After each script is executed, the execution code is written to the exitCode.txt file.
We record both the start time and the end time of the overall measurement – these indicators are inserted into the Grafana link, which the bot will send after the measurements are completed.
I will tell you in detail about the bot and the use of the exitCode.txt file below.
What could be the next steps in the development of autorun and configuration?
Integrating the launch of measurements under average load into the regular launch of release checks.

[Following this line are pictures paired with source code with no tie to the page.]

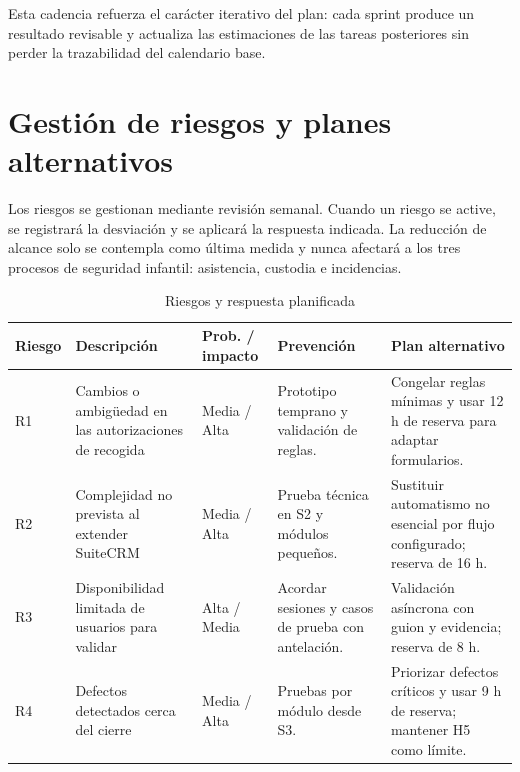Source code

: Esta cadencia refuerza el carácter iterativo del plan: cada sprint produce un resultado revisable y actualiza las estimaciones de las tareas posteriores sin perder la trazabilidad del calendario base.

\section{Gestión de riesgos y planes alternativos}\label{sec:2-4}

Los riesgos se gestionan mediante revisión semanal. Cuando un riesgo se active, se registrará la desviación y se aplicará la respuesta indicada. La reducción de alcance solo se contempla como última medida y nunca afectará a los tres procesos de seguridad infantil: asistencia, custodia e incidencias.

\begin{table}[H]
\centering\footnotesize
\begin{tabularx}{\textwidth}{>{\hsize=0.500\hsize\raggedright\arraybackslash}X>{\hsize=1.195\hsize\raggedright\arraybackslash}X>{\hsize=0.575\hsize\raggedright\arraybackslash}X>{\hsize=1.087\hsize\raggedright\arraybackslash}X>{\hsize=1.643\hsize\raggedright\arraybackslash}X}
\toprule
\rowcolor{cabeceratabla} \textbf{Riesgo} & \textbf{Descripción} & \textbf{Prob. / impacto} & \textbf{Prevención} & \textbf{Plan alternativo} \\
\midrule
R1 & Cambios o ambigüedad en las autorizaciones de recogida & Media / Alta & Prototipo temprano y validación de reglas. & Congelar reglas mínimas y usar 12 h de reserva para adaptar formularios. \\
R2 & Complejidad no prevista al extender SuiteCRM & Media / Alta & Prueba técnica en S2 y módulos pequeños. & Sustituir automatismo no esencial por flujo configurado; reserva de 16 h. \\
R3 & Disponibilidad limitada de usuarios para validar & Alta / Media & Acordar sesiones y casos de prueba con antelación. & Validación asíncrona con guion y evidencia; reserva de 8 h. \\
R4 & Defectos detectados cerca del cierre & Media / Alta & Pruebas por módulo desde S3. & Priorizar defectos críticos y usar 9 h de reserva; mantener H5 como límite. \\
\bottomrule
\end{tabularx}
\caption{Riesgos y respuesta planificada}\label{tab:14}
\end{table}

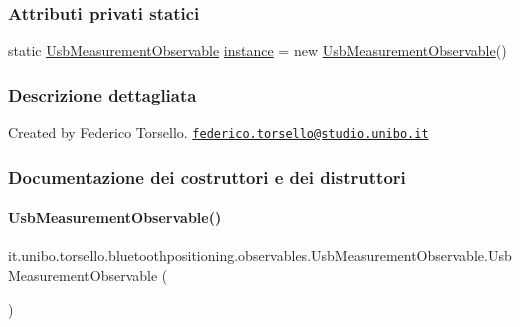\subsubsection*{Attributi privati statici}
\begin{DoxyCompactItemize}
\item 
static \hyperlink{classit_1_1unibo_1_1torsello_1_1bluetoothpositioning_1_1observables_1_1UsbMeasurementObservable}{Usb\+Measurement\+Observable} \hyperlink{classit_1_1unibo_1_1torsello_1_1bluetoothpositioning_1_1observables_1_1UsbMeasurementObservable_a19cb655efdf8656403f342caca294e62_a19cb655efdf8656403f342caca294e62}{instance} = new \hyperlink{classit_1_1unibo_1_1torsello_1_1bluetoothpositioning_1_1observables_1_1UsbMeasurementObservable}{Usb\+Measurement\+Observable}()
\end{DoxyCompactItemize}


\subsubsection{Descrizione dettagliata}
Created by Federico Torsello. \href{mailto:federico.torsello@studio.unibo.it}{\tt federico.\+torsello@studio.\+unibo.\+it} 

\subsubsection{Documentazione dei costruttori e dei distruttori}
\hypertarget{classit_1_1unibo_1_1torsello_1_1bluetoothpositioning_1_1observables_1_1UsbMeasurementObservable_acd610e92f8d8dc3bcf9ff7543c2ff21a_acd610e92f8d8dc3bcf9ff7543c2ff21a}{}\label{classit_1_1unibo_1_1torsello_1_1bluetoothpositioning_1_1observables_1_1UsbMeasurementObservable_acd610e92f8d8dc3bcf9ff7543c2ff21a_acd610e92f8d8dc3bcf9ff7543c2ff21a} 
\paragraph{\texorpdfstring{Usb\+Measurement\+Observable()}{UsbMeasurementObservable()}}
{\footnotesize\ttfamily it.\+unibo.\+torsello.\+bluetoothpositioning.\+observables.\+Usb\+Measurement\+Observable.\+Usb\+Measurement\+Observable (\begin{DoxyParamCaption}{ }\end{DoxyParamCaption})\hspace{0.3cm}{\ttfamily [private]}}


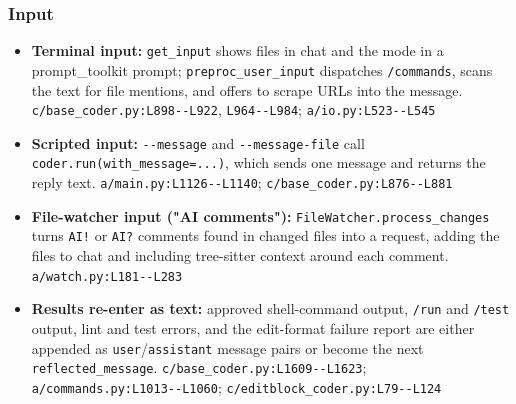 \subsubsection*{Input}
\begin{itemize}
\item \textbf{Terminal input:} \texttt{get\_\allowbreak{}input} shows files in chat and the mode in a prompt\_toolkit prompt; \texttt{preproc\_\allowbreak{}user\_\allowbreak{}input} dispatches \texttt{/\allowbreak{}commands}, scans the text for file mentions, and offers to scrape URLs into the message. \texttt{c/\allowbreak{}base\_\allowbreak{}coder.\allowbreak{}py:\allowbreak{}L898-\allowbreak{}-\allowbreak{}L922}, \texttt{L964-\allowbreak{}-\allowbreak{}L984}; \texttt{a/\allowbreak{}io.\allowbreak{}py:\allowbreak{}L523-\allowbreak{}-\allowbreak{}L545}
\item \textbf{Scripted input:} \texttt{-\allowbreak{}-\allowbreak{}message} and \texttt{-\allowbreak{}-\allowbreak{}message-\allowbreak{}file} call \texttt{coder.\allowbreak{}run(\allowbreak{}with\_\allowbreak{}message=.\allowbreak{}.\allowbreak{}.\allowbreak{})}, which sends one message and returns the reply text. \texttt{a/\allowbreak{}main.\allowbreak{}py:\allowbreak{}L1126-\allowbreak{}-\allowbreak{}L1140}; \texttt{c/\allowbreak{}base\_\allowbreak{}coder.\allowbreak{}py:\allowbreak{}L876-\allowbreak{}-\allowbreak{}L881}
\item \textbf{File-watcher input ("AI comments"):} \texttt{FileWatcher.\allowbreak{}process\_\allowbreak{}changes} turns \texttt{AI!} or \texttt{AI?} comments found in changed files into a request, adding the files to chat and including tree-sitter context around each comment. \texttt{a/\allowbreak{}watch.\allowbreak{}py:\allowbreak{}L181-\allowbreak{}-\allowbreak{}L283}
\item \textbf{Results re-enter as text:} approved shell-command output, \texttt{/\allowbreak{}run} and \texttt{/\allowbreak{}test} output, lint and test errors, and the edit-format failure report are either appended as \texttt{user}/\texttt{assistant} message pairs or become the next \texttt{reflected\_\allowbreak{}message}. \texttt{c/\allowbreak{}base\_\allowbreak{}coder.\allowbreak{}py:\allowbreak{}L1609-\allowbreak{}-\allowbreak{}L1623}; \texttt{a/\allowbreak{}commands.\allowbreak{}py:\allowbreak{}L1013-\allowbreak{}-\allowbreak{}L1060}; \texttt{c/\allowbreak{}editblock\_\allowbreak{}coder.\allowbreak{}py:\allowbreak{}L79-\allowbreak{}-\allowbreak{}L124}
\end{itemize}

Carrying out NT with dynamic scaling.
Perspectives on testing endurance, stress and recovery of a system or product.
Delegate routine to a bot
How not to twitch when checking whether the HT measurements are completed?
Notification can help us! There is a lot of documentation and examples on the Internet on implementing bots for various instant messengers.
Let's look at the implementation of notification in Telegram. A prerequisite is the preliminary preparing the bot.
Due to use k6we will need either pure Javascript code or a plugin library written for k6.
Therefore, we have several options:
implement notification via the Telegram API;
use k6 plugin – xk6-telegram.
The second option seems simpler, let's start with it.
There is a section with extensions on the k6 documentation page.
Extensions are created and maintained by both the k6 developers and the community around the project.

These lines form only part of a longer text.